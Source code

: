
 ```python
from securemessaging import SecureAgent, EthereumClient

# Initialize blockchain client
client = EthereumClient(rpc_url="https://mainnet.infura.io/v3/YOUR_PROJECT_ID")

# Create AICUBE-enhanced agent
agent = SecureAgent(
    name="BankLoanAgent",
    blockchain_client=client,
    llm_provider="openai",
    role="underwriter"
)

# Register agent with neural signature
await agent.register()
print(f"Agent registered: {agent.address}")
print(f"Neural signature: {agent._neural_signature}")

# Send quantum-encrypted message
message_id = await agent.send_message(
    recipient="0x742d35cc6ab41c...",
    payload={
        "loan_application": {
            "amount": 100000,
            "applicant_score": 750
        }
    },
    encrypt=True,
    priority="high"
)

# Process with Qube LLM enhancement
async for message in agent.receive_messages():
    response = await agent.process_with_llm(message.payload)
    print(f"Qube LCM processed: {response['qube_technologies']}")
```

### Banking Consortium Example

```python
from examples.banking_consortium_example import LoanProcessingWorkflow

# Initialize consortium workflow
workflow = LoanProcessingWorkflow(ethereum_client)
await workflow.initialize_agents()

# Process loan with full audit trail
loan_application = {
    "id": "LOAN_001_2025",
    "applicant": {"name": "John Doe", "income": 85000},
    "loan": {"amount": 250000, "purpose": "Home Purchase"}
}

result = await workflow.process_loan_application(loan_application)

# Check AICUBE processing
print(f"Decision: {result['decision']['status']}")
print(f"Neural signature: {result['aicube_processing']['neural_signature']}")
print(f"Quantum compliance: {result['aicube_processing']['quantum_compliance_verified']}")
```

-- TASK TO CARRY OUT --
Filter the lines above so that only those with the string "LoanProcessingWorkflow" remain, then copy them.

-- ANSWER SECTION --
from examples.banking_consortium_example import LoanProcessingWorkflow
workflow = LoanProcessingWorkflow(ethereum_client)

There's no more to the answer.